An early miss from Andrei Arshavin, himself a January arrival three years ago, revealed something of Wenger's logic. The crowd's anger at a poor finish from the Russian illustrated why Henry has been recalled. Too many of the current generation have question marks placed against them. With Marouane Chamakh looking as poor a stand-in for Robin van Persie as Francis Jeffers and Jeremie Aliadiere once did for Henry in his Highbury prime, it serves as little wonder that Wenger looked back to the future.
Chamakh now looks a player unwilling to enter the opposition box in fear of missing a chance, and may well be done some good by playing at the forthcoming African Nations Cup. He exited the field for Henry, already a forgotten man in the light of his replacement's exploits.
Such is the reliance on Van Persie, holidaying with Diego Maradona in Dubai, that any Arsenal team without him looks understrength. However, this was not a truly weakened team since resources are spread so thinly that there are few reserves left to call on. A hamstring injury to a young blood like Francis Coquelin was a bad blow in the face of a full-back crisis, and though Nigel Winterburn and Lee Dixon were in the building, Wenger must ignore temptation and look to play more players out of position.
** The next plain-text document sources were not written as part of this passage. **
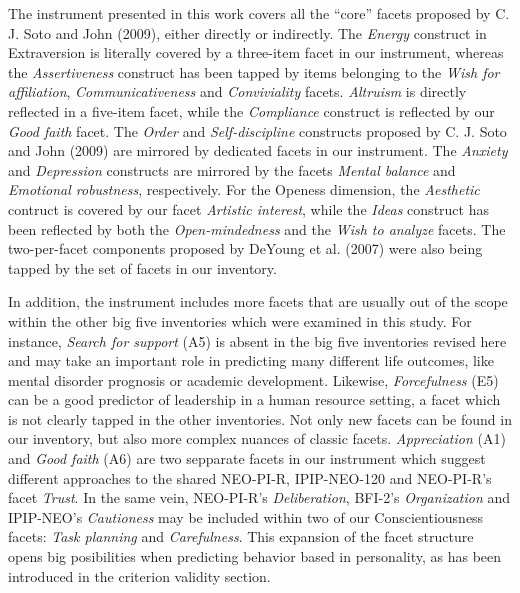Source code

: \documentclass[,man,floatsintext]{apa6}
\begin{document}
The instrument presented in this work covers all the \enquote{core}
facets proposed by C. J. Soto and John (2009), either directly or
indirectly. The \emph{Energy} construct in Extraversion is literally
covered by a three-item facet in our instrument, whereas the
\emph{Assertiveness} construct has been tapped by items belonging to the
\emph{Wish for affiliation}, \emph{Communicativeness} and
\emph{Conviviality} facets. \emph{Altruism} is directly reflected in a
five-item facet, while the \emph{Compliance} construct is reflected by
our \emph{Good faith} facet. The \emph{Order} and \emph{Self-discipline}
constructs proposed by C. J. Soto and John (2009) are mirrored by
dedicated facets in our instrument. The \emph{Anxiety} and
\emph{Depression} constructs are mirrored by the facets \emph{Mental
balance} and \emph{Emotional robustness}, respectively. For the Openess
dimension, the \emph{Aesthetic} contruct is covered by our facet
\emph{Artistic interest}, while the \emph{Ideas} construct has been
reflected by both the \emph{Open-mindedness} and the \emph{Wish to
analyze} facets. The two-per-facet components proposed by DeYoung et al.
(2007) were also being tapped by the set of facets in our inventory.

In addition, the instrument includes more facets that are usually out of
the scope within the other big five inventories which were examined in
this study. For instance, \emph{Search for support} (A5) is absent in
the big five inventories revised here and may take an important role in
predicting many different life outcomes, like mental disorder prognosis
or academic development. Likewise, \emph{Forcefulness} (E5) can be a
good predictor of leadership in a human resource setting, a facet which
is not clearly tapped in the other inventories. Not only new facets can
be found in our inventory, but also more complex nuances of classic
facets. \emph{Appreciation} (A1) and \emph{Good faith} (A6) are two
sepparate facets in our instrument which suggest different approaches to
the shared NEO-PI-R, IPIP-NEO-120 and NEO-PI-R's facet \emph{Trust}. In
the same vein, NEO-PI-R's \emph{Deliberation}, BFI-2's
\emph{Organization} and IPIP-NEO's \emph{Cautioness} may be included
within two of our Conscientiousness facets: \emph{Task planning} and
\emph{Carefulness}. This expansion of the facet structure opens big
posibilities when predicting behavior based in personality, as has been
introduced in the criterion validity section.
\end{document}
Leeds United, under the fiery control of chairman Ken Bates, are a club looking even further down Memory Lane for comfort. A fixture against Arsenal will always conjure memories of the 1972 Centenary Final, where Allan 'Sniffer' Clarke won the cup for the only time in the club's history. There have been too many lean years since then - it will be two decades this summer since their last league championship - and this was a team reduced even from just a year ago, when they took the Gunners to a replay at the same stage of this competition.
Of the Leeds team that ran Arsenal so close last year, Max Gradel has been sold and Robert Snodgrass and Jonny Howson were injured; boss Simon Grayson, a man with his head on the chopping block at the Bates Motel, if rumours are to be believed, could only hope for containment and an unlikely breakaway. A late Mikael Forssell chance was Leeds' best moment to spoil the party but "1-0 to the Arsenal", via a Thierry Henry winner, was all but preordained.
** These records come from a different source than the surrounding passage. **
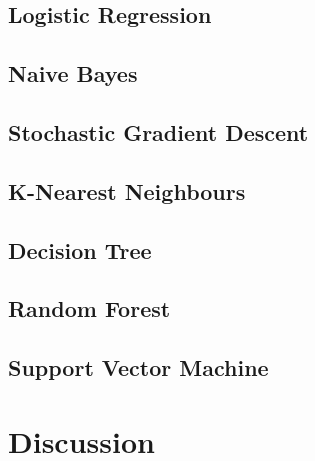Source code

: \documentclass[conference]{IEEEtran}
\begin{document}
\subsection{Logistic Regression}
\subsection{Naive Bayes}
\subsection{Stochastic Gradient Descent}
\subsection{K-Nearest Neighbours}
\subsection{Decision Tree}
\subsection{Random Forest}
\subsection{Support Vector Machine}

\section{Discussion}
\end{document}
"It was written in the stars that what happened would happen," Grayson said. "How many times has Thierry Henry been in that left-hand channel and bent one in?"
And how many more times will Henry do it for Arsenal? "He has six and a half weeks," Wenger said, before admitting he might be able to lengthen the deal to eight weeks. So it will have to be a holiday romance, but Arsenal and Thierry Henry's love for each other has been reaffirmed in storybook style.
MAN OF THE MATCH: Thierry Henry
Rarely does a sub gain such a garlanded honour, but this was a game all about one man even before he took the field. Henry perhaps took six touches at maximum in his cameo, but he supplied a sole note of class, and with it a thousand headlines.
ARSENAL VERDICT
Clearly superior yet lacking in cutting edge until a certain someone arrived, they had the blunt look of rather too many Arsenal performances this season before being supplied the single goal they required. Arshavin, after his early miss, looked a little livelier than normal while Alex Oxlade-Chamberlain perhaps tried to force things too much.
LEEDS VERDICT
If Arsenal were blunt then Leeds were positively edgeless until the very death when the impressive Andros Townsend set up Forssell. Goalkeeper Lonergan was their best player, behind a hard-worked defence who let their guard drop one too many times. Luciano Becchio was not the force he was a year ago but ran many a channel in thankless effort. A replay was denied them. "The chairman would have been happy for a bit more revenue," a wry Grayson said.